1. A calculation means for calculating the similarity between a first question sentence generated by a large-scale language model based on first text data registered in the database and a second question sentence generated by the large-scale language model based on second text data registered in the database, A determination means for determining whether the calculated similarity is greater than a first threshold, A control means that deletes one of the first text data and the second text data if the calculated similarity is greater than the first threshold, An information processing system equipped with the following features.

2. If the calculated similarity is less than the first threshold, the determination means determines whether the calculated similarity is greater than a second threshold that is less than the first threshold. If the calculated similarity is greater than the second threshold, the control means associates the first text data and the second text data with each other.

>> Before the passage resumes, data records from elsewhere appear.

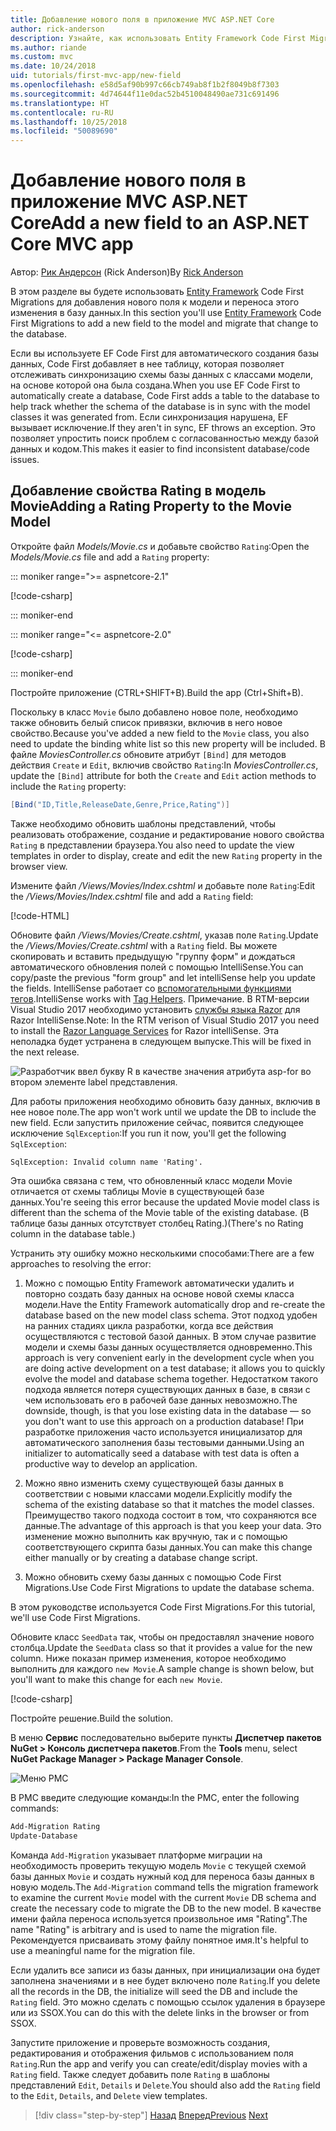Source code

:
 ```yaml
---
title: Добавление нового поля в приложение MVC ASP.NET Core
author: rick-anderson
description: Узнайте, как использовать Entity Framework Code First Migrations для добавления нового поля к модели и переноса этого изменения в базу данных.
ms.author: riande
ms.custom: mvc
ms.date: 10/24/2018
uid: tutorials/first-mvc-app/new-field
ms.openlocfilehash: e58d5af90b997c66cb749ab8f1b2f8049b8f7303
ms.sourcegitcommit: 4d74644f11e0dac52b4510048490ae731c691496
ms.translationtype: HT
ms.contentlocale: ru-RU
ms.lasthandoff: 10/25/2018
ms.locfileid: "50089690"
---
```

# <a name="add-a-new-field-to-an-aspnet-core-mvc-app"></a><span data-ttu-id="838ae-103">Добавление нового поля в приложение MVC ASP.NET Core</span><span class="sxs-lookup"><span data-stu-id="838ae-103">Add a new field to an ASP.NET Core MVC app</span></span>

<span data-ttu-id="838ae-104">Автор: [Рик Андерсон](https://twitter.com/RickAndMSFT) (Rick Anderson)</span><span class="sxs-lookup"><span data-stu-id="838ae-104">By [Rick Anderson](https://twitter.com/RickAndMSFT)</span></span>

<span data-ttu-id="838ae-105">В этом разделе вы будете использовать [Entity Framework](/ef/core/get-started/aspnetcore/new-db) Code First Migrations для добавления нового поля к модели и переноса этого изменения в базу данных.</span><span class="sxs-lookup"><span data-stu-id="838ae-105">In this section you'll use [Entity Framework](/ef/core/get-started/aspnetcore/new-db) Code First Migrations to add a new field to the model and migrate that change to the database.</span></span>

<span data-ttu-id="838ae-106">Если вы используете EF Code First для автоматического создания базы данных, Code First добавляет в нее таблицу, которая позволяет отслеживать синхронизацию схемы базы данных с классами модели, на основе которой она была создана.</span><span class="sxs-lookup"><span data-stu-id="838ae-106">When you use EF Code First to automatically create a database, Code First adds a table to the database to help track whether the schema of the database is in sync with the model classes it was generated from.</span></span> <span data-ttu-id="838ae-107">Если синхронизация нарушена, EF вызывает исключение.</span><span class="sxs-lookup"><span data-stu-id="838ae-107">If they aren't in sync, EF throws an exception.</span></span> <span data-ttu-id="838ae-108">Это позволяет упростить поиск проблем с согласованностью между базой данных и кодом.</span><span class="sxs-lookup"><span data-stu-id="838ae-108">This makes it easier to find inconsistent database/code issues.</span></span>

## <a name="adding-a-rating-property-to-the-movie-model"></a><span data-ttu-id="838ae-109">Добавление свойства Rating в модель Movie</span><span class="sxs-lookup"><span data-stu-id="838ae-109">Adding a Rating Property to the Movie Model</span></span>

<span data-ttu-id="838ae-110">Откройте файл *Models/Movie.cs* и добавьте свойство `Rating`:</span><span class="sxs-lookup"><span data-stu-id="838ae-110">Open the *Models/Movie.cs* file and add a `Rating` property:</span></span>

::: moniker range=">= aspnetcore-2.1"

[!code-csharp[](~/tutorials/first-mvc-app/start-mvc/sample/MvcMovie21/Models/MovieDateRating.cs?highlight=13&name=snippet)]

::: moniker-end

::: moniker range="<= aspnetcore-2.0"

[!code-csharp[](~/tutorials/first-mvc-app/start-mvc/sample/MvcMovie/Models/MovieDateRating.cs?highlight=11&range=7-18)]

::: moniker-end

<span data-ttu-id="838ae-111">Постройте приложение (CTRL+SHIFT+B).</span><span class="sxs-lookup"><span data-stu-id="838ae-111">Build the app (Ctrl+Shift+B).</span></span>

<span data-ttu-id="838ae-112">Поскольку в класс `Movie` было добавлено новое поле, необходимо также обновить белый список привязки, включив в него новое свойство.</span><span class="sxs-lookup"><span data-stu-id="838ae-112">Because you've added a new field to the `Movie` class, you also need to update the binding white list so this new property will be included.</span></span> <span data-ttu-id="838ae-113">В файле *MoviesController.cs* обновите атрибут `[Bind]` для методов действия `Create` и `Edit`, включив свойство `Rating`:</span><span class="sxs-lookup"><span data-stu-id="838ae-113">In *MoviesController.cs*, update the `[Bind]` attribute for both the `Create` and `Edit` action methods to include the `Rating` property:</span></span>

```csharp
[Bind("ID,Title,ReleaseDate,Genre,Price,Rating")]
   ```

<span data-ttu-id="838ae-114">Также необходимо обновить шаблоны представлений, чтобы реализовать отображение, создание и редактирование нового свойства `Rating` в представлении браузера.</span><span class="sxs-lookup"><span data-stu-id="838ae-114">You also need to update the view templates in order to display, create and edit the new `Rating` property in the browser view.</span></span>

<span data-ttu-id="838ae-115">Измените файл */Views/Movies/Index.cshtml* и добавьте поле `Rating`:</span><span class="sxs-lookup"><span data-stu-id="838ae-115">Edit the */Views/Movies/Index.cshtml* file and add a `Rating` field:</span></span>

[!code-HTML[](start-mvc/sample/MvcMovie/Views/Movies/IndexGenreRating.cshtml?highlight=17,39&range=24-64)]

<span data-ttu-id="838ae-116">Обновите файл */Views/Movies/Create.cshtml*, указав поле `Rating`.</span><span class="sxs-lookup"><span data-stu-id="838ae-116">Update the */Views/Movies/Create.cshtml* with a `Rating` field.</span></span> <span data-ttu-id="838ae-117">Вы можете скопировать и вставить предыдущую "группу форм" и дождаться автоматического обновления полей с помощью IntelliSense.</span><span class="sxs-lookup"><span data-stu-id="838ae-117">You can copy/paste the previous "form group" and let intelliSense help you update the fields.</span></span> <span data-ttu-id="838ae-118">IntelliSense работает со [вспомогательными функциями тегов](xref:mvc/views/tag-helpers/intro).</span><span class="sxs-lookup"><span data-stu-id="838ae-118">IntelliSense works with [Tag Helpers](xref:mvc/views/tag-helpers/intro).</span></span> <span data-ttu-id="838ae-119">Примечание. В RTM-версии Visual Studio 2017 необходимо установить [службы языка Razor](https://marketplace.visualstudio.com/items?itemName=ms-madsk.RazorLanguageServices) для Razor IntelliSense.</span><span class="sxs-lookup"><span data-stu-id="838ae-119">Note: In the RTM verison of Visual Studio 2017 you need to install the [Razor Language Services](https://marketplace.visualstudio.com/items?itemName=ms-madsk.RazorLanguageServices) for Razor intelliSense.</span></span> <span data-ttu-id="838ae-120">Эта неполадка будет устранена в следующем выпуске.</span><span class="sxs-lookup"><span data-stu-id="838ae-120">This will be fixed in the next release.</span></span>

![Разработчик ввел букву R в качестве значения атрибута asp-for во втором элементе label представления.](new-field/_static/cr.png)

<span data-ttu-id="838ae-124">Для работы приложения необходимо обновить базу данных, включив в нее новое поле.</span><span class="sxs-lookup"><span data-stu-id="838ae-124">The app won't work until we update the DB to include the new field.</span></span> <span data-ttu-id="838ae-125">Если запустить приложение сейчас, появится следующее исключение `SqlException`:</span><span class="sxs-lookup"><span data-stu-id="838ae-125">If you run it now, you'll get the following `SqlException`:</span></span>

`SqlException: Invalid column name 'Rating'.`

<span data-ttu-id="838ae-126">Эта ошибка связана с тем, что обновленный класс модели Movie отличается от схемы таблицы Movie в существующей базе данных.</span><span class="sxs-lookup"><span data-stu-id="838ae-126">You're seeing this error because the updated Movie model class is different than the schema of the Movie table of the existing database.</span></span> <span data-ttu-id="838ae-127">(В таблице базы данных отсутствует столбец Rating.)</span><span class="sxs-lookup"><span data-stu-id="838ae-127">(There's no Rating column in the database table.)</span></span>

<span data-ttu-id="838ae-128">Устранить эту ошибку можно несколькими способами:</span><span class="sxs-lookup"><span data-stu-id="838ae-128">There are a few approaches to resolving the error:</span></span>

1. <span data-ttu-id="838ae-129">Можно с помощью Entity Framework автоматически удалить и повторно создать базу данных на основе новой схемы класса модели.</span><span class="sxs-lookup"><span data-stu-id="838ae-129">Have the Entity Framework automatically drop and re-create the database based on the new model class schema.</span></span> <span data-ttu-id="838ae-130">Этот подход удобен на ранних стадиях цикла разработки, когда все действия осуществляются с тестовой базой данных. В этом случае развитие модели и схемы базы данных осуществляется одновременно.</span><span class="sxs-lookup"><span data-stu-id="838ae-130">This approach is very convenient early in the development cycle when you are doing active development on a test database; it allows you to quickly evolve the model and database schema together.</span></span> <span data-ttu-id="838ae-131">Недостатком такого подхода является потеря существующих данных в базе, в связи с чем использовать его в рабочей базе данных невозможно.</span><span class="sxs-lookup"><span data-stu-id="838ae-131">The downside, though, is that you lose existing data in the database — so you don't want to use this approach on a production database!</span></span> <span data-ttu-id="838ae-132">При разработке приложения часто используется инициализатор для автоматического заполнения базы тестовыми данными.</span><span class="sxs-lookup"><span data-stu-id="838ae-132">Using an initializer to automatically seed a database with test data is often a productive way to develop an application.</span></span>

2. <span data-ttu-id="838ae-133">Можно явно изменить схему существующей базы данных в соответствии с новыми классами модели.</span><span class="sxs-lookup"><span data-stu-id="838ae-133">Explicitly modify the schema of the existing database so that it matches the model classes.</span></span> <span data-ttu-id="838ae-134">Преимущество такого подхода состоит в том, что сохраняются все данные.</span><span class="sxs-lookup"><span data-stu-id="838ae-134">The advantage of this approach is that you keep your data.</span></span> <span data-ttu-id="838ae-135">Это изменение можно выполнить как вручную, так и с помощью соответствующего скрипта базы данных.</span><span class="sxs-lookup"><span data-stu-id="838ae-135">You can make this change either manually or by creating a database change script.</span></span>

3. <span data-ttu-id="838ae-136">Можно обновить схему базы данных с помощью Code First Migrations.</span><span class="sxs-lookup"><span data-stu-id="838ae-136">Use Code First Migrations to update the database schema.</span></span>

<span data-ttu-id="838ae-137">В этом руководстве используется Code First Migrations.</span><span class="sxs-lookup"><span data-stu-id="838ae-137">For this tutorial, we'll use Code First Migrations.</span></span>

<span data-ttu-id="838ae-138">Обновите класс `SeedData` так, чтобы он предоставлял значение нового столбца.</span><span class="sxs-lookup"><span data-stu-id="838ae-138">Update the `SeedData` class so that it provides a value for the new column.</span></span> <span data-ttu-id="838ae-139">Ниже показан пример изменения, которое необходимо выполнить для каждого `new Movie`.</span><span class="sxs-lookup"><span data-stu-id="838ae-139">A sample change is shown below, but you'll want to make this change for each `new Movie`.</span></span>

[!code-csharp[](start-mvc/sample/MvcMovie/Models/SeedDataRating.cs?name=snippet1&highlight=6)]

<span data-ttu-id="838ae-140">Постройте решение.</span><span class="sxs-lookup"><span data-stu-id="838ae-140">Build the solution.</span></span>

<span data-ttu-id="838ae-141">В меню **Сервис** последовательно выберите пункты **Диспетчер пакетов NuGet > Консоль диспетчера пакетов**.</span><span class="sxs-lookup"><span data-stu-id="838ae-141">From the **Tools** menu, select **NuGet Package Manager > Package Manager Console**.</span></span>

  ![Меню PMC](adding-model/_static/pmc.png)

<span data-ttu-id="838ae-143">В PMC введите следующие команды:</span><span class="sxs-lookup"><span data-stu-id="838ae-143">In the PMC, enter the following commands:</span></span>

```powershell
Add-Migration Rating
Update-Database
```

<span data-ttu-id="838ae-144">Команда `Add-Migration` указывает платформе миграции на необходимость проверить текущую модель `Movie` с текущей схемой базы данных `Movie` и создать нужный код для переноса базы данных в новую модель.</span><span class="sxs-lookup"><span data-stu-id="838ae-144">The `Add-Migration` command tells the migration framework to examine the current `Movie` model with the current `Movie` DB schema and create the necessary code to migrate the DB to the new model.</span></span> <span data-ttu-id="838ae-145">В качестве имени файла переноса используется произвольное имя "Rating".</span><span class="sxs-lookup"><span data-stu-id="838ae-145">The name "Rating" is arbitrary and is used to name the migration file.</span></span> <span data-ttu-id="838ae-146">Рекомендуется присваивать этому файлу понятное имя.</span><span class="sxs-lookup"><span data-stu-id="838ae-146">It's helpful to use a meaningful name for the migration file.</span></span>

<span data-ttu-id="838ae-147">Если удалить все записи из базы данных, при инициализации она будет заполнена значениями и в нее будет включено поле `Rating`.</span><span class="sxs-lookup"><span data-stu-id="838ae-147">If you delete all the records in the DB, the initialize will seed the DB and include the `Rating` field.</span></span> <span data-ttu-id="838ae-148">Это можно сделать с помощью ссылок удаления в браузере или из SSOX.</span><span class="sxs-lookup"><span data-stu-id="838ae-148">You can do this with the delete links in the browser or from SSOX.</span></span>

<span data-ttu-id="838ae-149">Запустите приложение и проверьте возможность создания, редактирования и отображения фильмов с использованием поля `Rating`.</span><span class="sxs-lookup"><span data-stu-id="838ae-149">Run the app and verify you can create/edit/display movies with a `Rating` field.</span></span> <span data-ttu-id="838ae-150">Также следует добавить поле `Rating` в шаблоны представлений `Edit`, `Details` и `Delete`.</span><span class="sxs-lookup"><span data-stu-id="838ae-150">You should also add the `Rating` field to the `Edit`, `Details`, and `Delete` view templates.</span></span>

> [!div class="step-by-step"]
> <span data-ttu-id="838ae-151">[Назад](search.md)
> [Вперед](validation.md)</span><span class="sxs-lookup"><span data-stu-id="838ae-151">[Previous](search.md)
[Next](validation.md)</span></span>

The information processing system according to claim 1.

3. A calculation means for calculating the similarity between a first question sentence generated by a large-scale language model based on first text data and a second question sentence generated by a large-scale language model based on second text data registered in a database, A determination means for determining whether the calculated similarity is greater than a first threshold, If the calculated similarity is greater than the first threshold, the control means either maintains the registration of the second text data without registering the first text data in the database, or registers the first text data in the database and deletes the second text data. An information processing system equipped with the following features.

4. If the calculated similarity is less than the first threshold, the determination means determines whether the calculated similarity is greater than a second threshold that is less than the first threshold. If the calculated similarity is greater than the second threshold, the control means associates the first text data with the second text data and registers it in the database. The information processing system according to claim 3.